3. Quartériel : Le condamné a ensuite été éventré et ses organes ont été brûlés devant lui. Son corps était ensuite démembré, généralement en quatre quartiers. Ceux-ci étaient souvent exposés comme un horrible rappel du sort des traîtres, et parfois envoyés dans différentes parties du royaume pour décourager les autres de se rebeller.
La signification :
L'acte de « pendaison, tirage et écartelement » était réservé aux infractions les plus graves contre la Couronne, notamment les actes de trahison.
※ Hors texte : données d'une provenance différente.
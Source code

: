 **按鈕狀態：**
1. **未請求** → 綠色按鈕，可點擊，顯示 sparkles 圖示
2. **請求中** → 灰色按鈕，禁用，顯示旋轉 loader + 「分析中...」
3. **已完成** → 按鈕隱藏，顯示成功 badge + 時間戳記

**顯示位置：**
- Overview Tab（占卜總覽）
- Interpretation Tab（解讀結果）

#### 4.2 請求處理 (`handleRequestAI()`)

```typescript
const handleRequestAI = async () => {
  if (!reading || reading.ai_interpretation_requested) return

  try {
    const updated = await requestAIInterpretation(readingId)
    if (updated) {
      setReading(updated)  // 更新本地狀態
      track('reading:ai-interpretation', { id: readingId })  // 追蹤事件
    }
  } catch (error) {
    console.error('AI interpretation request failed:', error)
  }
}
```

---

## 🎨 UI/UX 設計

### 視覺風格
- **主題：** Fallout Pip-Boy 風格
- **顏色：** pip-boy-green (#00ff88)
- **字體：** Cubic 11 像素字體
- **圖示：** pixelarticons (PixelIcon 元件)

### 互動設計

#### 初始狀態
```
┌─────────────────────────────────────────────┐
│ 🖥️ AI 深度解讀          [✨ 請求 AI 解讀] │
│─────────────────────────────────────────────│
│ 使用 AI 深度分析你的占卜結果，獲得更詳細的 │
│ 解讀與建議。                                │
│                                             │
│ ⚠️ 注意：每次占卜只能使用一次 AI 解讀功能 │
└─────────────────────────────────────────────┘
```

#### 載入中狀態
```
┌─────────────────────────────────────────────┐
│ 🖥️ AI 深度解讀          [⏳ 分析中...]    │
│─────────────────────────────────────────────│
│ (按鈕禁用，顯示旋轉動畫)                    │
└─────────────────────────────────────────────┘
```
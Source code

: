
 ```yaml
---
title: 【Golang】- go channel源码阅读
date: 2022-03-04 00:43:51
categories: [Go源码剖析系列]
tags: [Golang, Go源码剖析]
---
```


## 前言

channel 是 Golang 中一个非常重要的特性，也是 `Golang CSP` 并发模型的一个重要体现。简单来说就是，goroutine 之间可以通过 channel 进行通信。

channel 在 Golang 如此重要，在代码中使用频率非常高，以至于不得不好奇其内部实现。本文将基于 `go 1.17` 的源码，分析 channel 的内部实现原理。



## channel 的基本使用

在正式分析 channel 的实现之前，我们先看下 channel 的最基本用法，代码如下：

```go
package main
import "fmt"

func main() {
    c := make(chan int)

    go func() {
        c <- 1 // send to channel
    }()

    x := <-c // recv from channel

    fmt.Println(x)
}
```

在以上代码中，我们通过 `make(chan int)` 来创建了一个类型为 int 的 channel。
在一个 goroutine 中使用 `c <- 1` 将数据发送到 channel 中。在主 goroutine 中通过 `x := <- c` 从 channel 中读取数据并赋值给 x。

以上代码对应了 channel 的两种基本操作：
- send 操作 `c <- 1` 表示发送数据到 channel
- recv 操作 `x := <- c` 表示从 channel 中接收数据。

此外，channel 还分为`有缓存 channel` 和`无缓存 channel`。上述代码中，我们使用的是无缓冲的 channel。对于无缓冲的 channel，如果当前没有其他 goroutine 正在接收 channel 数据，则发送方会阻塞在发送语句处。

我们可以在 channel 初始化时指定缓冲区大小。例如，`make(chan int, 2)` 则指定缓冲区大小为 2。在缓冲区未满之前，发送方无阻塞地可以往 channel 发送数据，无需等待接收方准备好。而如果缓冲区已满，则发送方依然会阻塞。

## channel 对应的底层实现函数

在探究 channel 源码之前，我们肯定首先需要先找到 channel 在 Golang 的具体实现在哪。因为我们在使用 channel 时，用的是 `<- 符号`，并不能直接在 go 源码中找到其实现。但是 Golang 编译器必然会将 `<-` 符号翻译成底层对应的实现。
Il s’agissait d’un spectacle délibérément brutal et public destiné à :
* Dissuader la trahison : La nature horrible de la punition visait à dissuader les autres de se livrer à des actes de trahison.
* Renforcer le pouvoir : La démonstration publique de l'exécution a rappelé le pouvoir absolu de la monarchie.
* Humiliez le traître : En traînant et en démembrant publiquement les condamnés, ceux-ci étaient réduits à n'être plus qu'un corps brisé, privé de toute dignité.
La fin de la pratique :
Cette pratique brutale est progressivement tombée en disgrâce et a finalement été abolie par la loi sur la trahison de 1814. Elle reste cependant un exemple effrayant de la cruauté et de la brutalité qui caractérisaient certaines formes de punition médiévales et modernes.